Les maronites de Marseille tournés vers le Liban en crise
Présente depuis plusieurs décennies à Marseille, la communauté maronite constitue l’une des principales expressions du christianisme oriental dans la ville. Mais aujourd’hui, les regards de nombreux fidèles sont tournés vers le Liban, frappé par les tensions et les violences dans la région. Monseigneur Paul Karam, procureur patriarcal de l’Église maronite à Marseille, évoque l’histoire de cette Église et l’inquiétude grandissante pour l’avenir du pays avec les tensions actuelles.

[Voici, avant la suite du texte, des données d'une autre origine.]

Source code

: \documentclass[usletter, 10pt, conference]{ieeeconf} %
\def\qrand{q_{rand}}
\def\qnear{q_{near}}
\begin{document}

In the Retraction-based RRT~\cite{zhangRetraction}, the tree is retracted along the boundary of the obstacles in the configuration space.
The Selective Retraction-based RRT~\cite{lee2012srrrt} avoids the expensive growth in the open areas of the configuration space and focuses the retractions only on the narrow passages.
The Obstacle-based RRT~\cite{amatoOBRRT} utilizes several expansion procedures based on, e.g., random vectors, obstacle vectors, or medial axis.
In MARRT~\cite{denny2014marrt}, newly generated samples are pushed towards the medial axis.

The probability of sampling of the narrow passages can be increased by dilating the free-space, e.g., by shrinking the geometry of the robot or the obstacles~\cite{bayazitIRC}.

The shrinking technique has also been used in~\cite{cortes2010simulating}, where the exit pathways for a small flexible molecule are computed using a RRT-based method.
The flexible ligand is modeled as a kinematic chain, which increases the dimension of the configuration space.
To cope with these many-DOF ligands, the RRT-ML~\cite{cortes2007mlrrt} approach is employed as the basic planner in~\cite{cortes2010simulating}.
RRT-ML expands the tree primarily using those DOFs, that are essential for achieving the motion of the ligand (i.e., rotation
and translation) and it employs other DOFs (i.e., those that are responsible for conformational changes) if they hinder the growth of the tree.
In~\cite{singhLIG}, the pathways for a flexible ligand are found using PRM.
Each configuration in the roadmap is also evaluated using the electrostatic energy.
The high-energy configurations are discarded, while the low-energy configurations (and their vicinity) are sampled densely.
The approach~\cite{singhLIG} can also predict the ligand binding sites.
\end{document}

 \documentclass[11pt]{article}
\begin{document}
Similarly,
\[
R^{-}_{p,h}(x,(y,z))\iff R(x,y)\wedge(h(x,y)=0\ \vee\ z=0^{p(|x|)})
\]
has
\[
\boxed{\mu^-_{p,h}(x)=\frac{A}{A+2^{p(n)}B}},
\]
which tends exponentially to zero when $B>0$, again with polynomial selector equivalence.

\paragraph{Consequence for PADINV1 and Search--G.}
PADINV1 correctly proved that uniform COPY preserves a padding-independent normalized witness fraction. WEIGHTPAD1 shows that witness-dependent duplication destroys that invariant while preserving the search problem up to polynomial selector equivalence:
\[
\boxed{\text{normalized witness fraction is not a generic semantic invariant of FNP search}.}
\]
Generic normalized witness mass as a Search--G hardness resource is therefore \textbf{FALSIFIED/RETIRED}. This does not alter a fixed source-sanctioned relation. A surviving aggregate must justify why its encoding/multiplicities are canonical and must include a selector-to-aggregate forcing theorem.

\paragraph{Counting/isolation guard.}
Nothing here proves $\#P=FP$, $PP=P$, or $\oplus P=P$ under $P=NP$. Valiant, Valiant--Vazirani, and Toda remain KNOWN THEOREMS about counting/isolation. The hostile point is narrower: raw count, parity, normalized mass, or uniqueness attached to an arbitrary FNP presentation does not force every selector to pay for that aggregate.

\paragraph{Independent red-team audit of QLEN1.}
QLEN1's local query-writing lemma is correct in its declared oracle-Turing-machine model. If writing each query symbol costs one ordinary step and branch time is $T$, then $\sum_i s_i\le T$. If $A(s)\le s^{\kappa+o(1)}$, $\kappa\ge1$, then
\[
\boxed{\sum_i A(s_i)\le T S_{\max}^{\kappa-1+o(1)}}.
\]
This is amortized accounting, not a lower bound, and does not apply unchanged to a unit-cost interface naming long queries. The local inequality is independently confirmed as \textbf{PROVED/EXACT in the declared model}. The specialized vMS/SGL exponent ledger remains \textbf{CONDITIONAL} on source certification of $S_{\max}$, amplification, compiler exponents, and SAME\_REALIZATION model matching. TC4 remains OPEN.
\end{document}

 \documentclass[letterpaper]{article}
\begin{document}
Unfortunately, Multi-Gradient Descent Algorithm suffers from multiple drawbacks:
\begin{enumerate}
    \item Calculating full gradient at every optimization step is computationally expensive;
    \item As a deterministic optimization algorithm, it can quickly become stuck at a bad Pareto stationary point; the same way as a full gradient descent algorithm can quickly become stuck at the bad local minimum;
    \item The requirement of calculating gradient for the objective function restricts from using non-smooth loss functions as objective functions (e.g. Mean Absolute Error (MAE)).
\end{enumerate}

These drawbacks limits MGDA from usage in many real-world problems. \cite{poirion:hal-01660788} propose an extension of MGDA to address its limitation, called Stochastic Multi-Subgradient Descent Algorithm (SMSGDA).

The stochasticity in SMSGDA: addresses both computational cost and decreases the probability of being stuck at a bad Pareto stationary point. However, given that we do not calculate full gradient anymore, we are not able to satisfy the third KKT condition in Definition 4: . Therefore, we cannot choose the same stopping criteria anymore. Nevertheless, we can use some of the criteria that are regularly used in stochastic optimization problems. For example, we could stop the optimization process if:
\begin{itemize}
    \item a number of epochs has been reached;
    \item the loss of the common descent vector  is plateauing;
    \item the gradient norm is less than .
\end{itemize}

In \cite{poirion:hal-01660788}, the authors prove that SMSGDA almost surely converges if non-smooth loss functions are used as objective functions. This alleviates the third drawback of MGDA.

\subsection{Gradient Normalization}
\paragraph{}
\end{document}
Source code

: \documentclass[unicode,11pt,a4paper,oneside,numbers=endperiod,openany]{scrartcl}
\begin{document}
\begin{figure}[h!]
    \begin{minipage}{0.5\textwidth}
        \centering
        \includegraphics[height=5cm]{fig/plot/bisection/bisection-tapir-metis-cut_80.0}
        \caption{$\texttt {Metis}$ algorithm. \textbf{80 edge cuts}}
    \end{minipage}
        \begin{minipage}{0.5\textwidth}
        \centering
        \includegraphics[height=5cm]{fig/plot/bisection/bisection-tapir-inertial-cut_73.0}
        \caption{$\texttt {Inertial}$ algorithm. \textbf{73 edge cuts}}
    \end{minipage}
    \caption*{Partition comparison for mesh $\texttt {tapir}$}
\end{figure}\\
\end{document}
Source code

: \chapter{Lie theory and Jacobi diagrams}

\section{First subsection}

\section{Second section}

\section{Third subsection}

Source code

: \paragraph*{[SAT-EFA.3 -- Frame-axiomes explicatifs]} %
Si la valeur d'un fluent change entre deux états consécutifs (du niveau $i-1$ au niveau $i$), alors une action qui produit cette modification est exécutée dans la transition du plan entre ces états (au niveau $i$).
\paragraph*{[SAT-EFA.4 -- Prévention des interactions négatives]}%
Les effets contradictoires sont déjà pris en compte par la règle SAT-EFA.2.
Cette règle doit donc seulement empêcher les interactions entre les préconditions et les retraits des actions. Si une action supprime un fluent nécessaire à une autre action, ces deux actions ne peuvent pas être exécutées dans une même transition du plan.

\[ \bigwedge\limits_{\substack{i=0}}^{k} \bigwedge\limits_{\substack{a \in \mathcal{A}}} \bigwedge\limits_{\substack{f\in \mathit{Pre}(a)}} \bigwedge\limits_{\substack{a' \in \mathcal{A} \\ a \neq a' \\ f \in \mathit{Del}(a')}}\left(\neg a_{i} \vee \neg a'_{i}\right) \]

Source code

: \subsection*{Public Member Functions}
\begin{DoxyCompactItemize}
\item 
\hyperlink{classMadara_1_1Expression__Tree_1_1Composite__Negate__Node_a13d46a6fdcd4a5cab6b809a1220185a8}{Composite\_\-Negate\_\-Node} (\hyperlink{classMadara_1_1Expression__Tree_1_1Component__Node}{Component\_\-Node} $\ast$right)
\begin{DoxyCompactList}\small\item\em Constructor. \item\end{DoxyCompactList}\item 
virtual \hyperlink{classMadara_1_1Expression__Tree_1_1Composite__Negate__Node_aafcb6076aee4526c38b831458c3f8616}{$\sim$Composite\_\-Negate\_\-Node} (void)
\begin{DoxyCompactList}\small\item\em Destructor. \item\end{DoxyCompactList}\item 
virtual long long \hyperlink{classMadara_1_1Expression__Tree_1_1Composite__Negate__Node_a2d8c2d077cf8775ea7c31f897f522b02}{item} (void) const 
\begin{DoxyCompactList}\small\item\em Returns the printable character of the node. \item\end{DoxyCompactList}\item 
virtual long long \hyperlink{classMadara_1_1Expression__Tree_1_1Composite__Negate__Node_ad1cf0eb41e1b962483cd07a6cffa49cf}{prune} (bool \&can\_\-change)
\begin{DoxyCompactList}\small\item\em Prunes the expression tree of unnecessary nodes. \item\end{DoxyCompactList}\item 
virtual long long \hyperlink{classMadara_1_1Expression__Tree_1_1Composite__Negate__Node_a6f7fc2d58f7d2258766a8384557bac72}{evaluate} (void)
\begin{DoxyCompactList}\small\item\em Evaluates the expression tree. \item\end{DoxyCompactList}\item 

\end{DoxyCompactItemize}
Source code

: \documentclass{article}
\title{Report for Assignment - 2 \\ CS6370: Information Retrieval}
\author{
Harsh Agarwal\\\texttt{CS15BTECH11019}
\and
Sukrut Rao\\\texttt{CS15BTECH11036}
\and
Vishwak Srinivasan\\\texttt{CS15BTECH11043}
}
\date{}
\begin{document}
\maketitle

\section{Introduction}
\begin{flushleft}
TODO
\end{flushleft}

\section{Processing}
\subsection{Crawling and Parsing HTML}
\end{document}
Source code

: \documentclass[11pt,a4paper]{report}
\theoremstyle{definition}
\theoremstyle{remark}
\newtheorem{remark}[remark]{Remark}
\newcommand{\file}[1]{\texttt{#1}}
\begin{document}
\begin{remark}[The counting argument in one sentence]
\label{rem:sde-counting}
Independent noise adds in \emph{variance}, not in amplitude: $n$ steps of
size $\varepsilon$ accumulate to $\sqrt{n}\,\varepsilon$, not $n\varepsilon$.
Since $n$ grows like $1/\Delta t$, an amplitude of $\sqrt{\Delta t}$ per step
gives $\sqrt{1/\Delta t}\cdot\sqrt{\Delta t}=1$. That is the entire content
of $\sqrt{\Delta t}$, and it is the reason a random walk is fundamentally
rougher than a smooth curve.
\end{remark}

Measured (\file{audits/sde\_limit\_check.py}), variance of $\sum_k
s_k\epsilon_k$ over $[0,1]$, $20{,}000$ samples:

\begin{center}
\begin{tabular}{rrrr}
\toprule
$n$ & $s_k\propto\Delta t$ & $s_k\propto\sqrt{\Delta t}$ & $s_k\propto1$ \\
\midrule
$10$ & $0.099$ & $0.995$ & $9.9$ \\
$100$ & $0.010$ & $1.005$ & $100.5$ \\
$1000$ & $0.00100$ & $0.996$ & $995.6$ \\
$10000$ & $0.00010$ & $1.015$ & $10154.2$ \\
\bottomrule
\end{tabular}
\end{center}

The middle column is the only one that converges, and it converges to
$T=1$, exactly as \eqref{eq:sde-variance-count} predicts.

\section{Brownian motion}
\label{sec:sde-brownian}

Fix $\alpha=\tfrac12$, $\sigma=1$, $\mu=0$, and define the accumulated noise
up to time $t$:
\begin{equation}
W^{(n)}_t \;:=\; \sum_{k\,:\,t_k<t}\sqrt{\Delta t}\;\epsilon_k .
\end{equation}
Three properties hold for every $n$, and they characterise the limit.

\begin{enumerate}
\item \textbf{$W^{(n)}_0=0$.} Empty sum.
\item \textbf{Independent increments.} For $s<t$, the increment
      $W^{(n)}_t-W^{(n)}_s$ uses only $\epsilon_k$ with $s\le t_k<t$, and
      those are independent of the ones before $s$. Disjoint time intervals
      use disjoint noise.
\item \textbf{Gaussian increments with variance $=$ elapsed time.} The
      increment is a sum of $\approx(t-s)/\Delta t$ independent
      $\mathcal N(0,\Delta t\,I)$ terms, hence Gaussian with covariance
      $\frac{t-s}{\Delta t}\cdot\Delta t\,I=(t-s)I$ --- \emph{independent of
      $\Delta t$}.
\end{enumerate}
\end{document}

©Dialogue RCFL’Église maronite trouve son origine au IVᵉ siècle autour de la figure de saint Maroun, un ermite ayant vécu dans le Nord de l'actuelle Syrie. Autour de lui se forme une communauté de disciples marqués par sa spiritualité et son mode de vie ascétique. Avec le temps, ces chrétiens prennent le nom de "maronites" et s’implantent durablement dans les montagnes du Liban. Fidèle à la foi catholique et en communion avec le Pape, l’Église maronite s’est progressivement développée bien au-delà du Moyen-Orient grâce à une importante diaspora. Marseille, ville méditerranéenne ouverte sur le monde, accueille ainsi depuis longtemps une communauté maronite active.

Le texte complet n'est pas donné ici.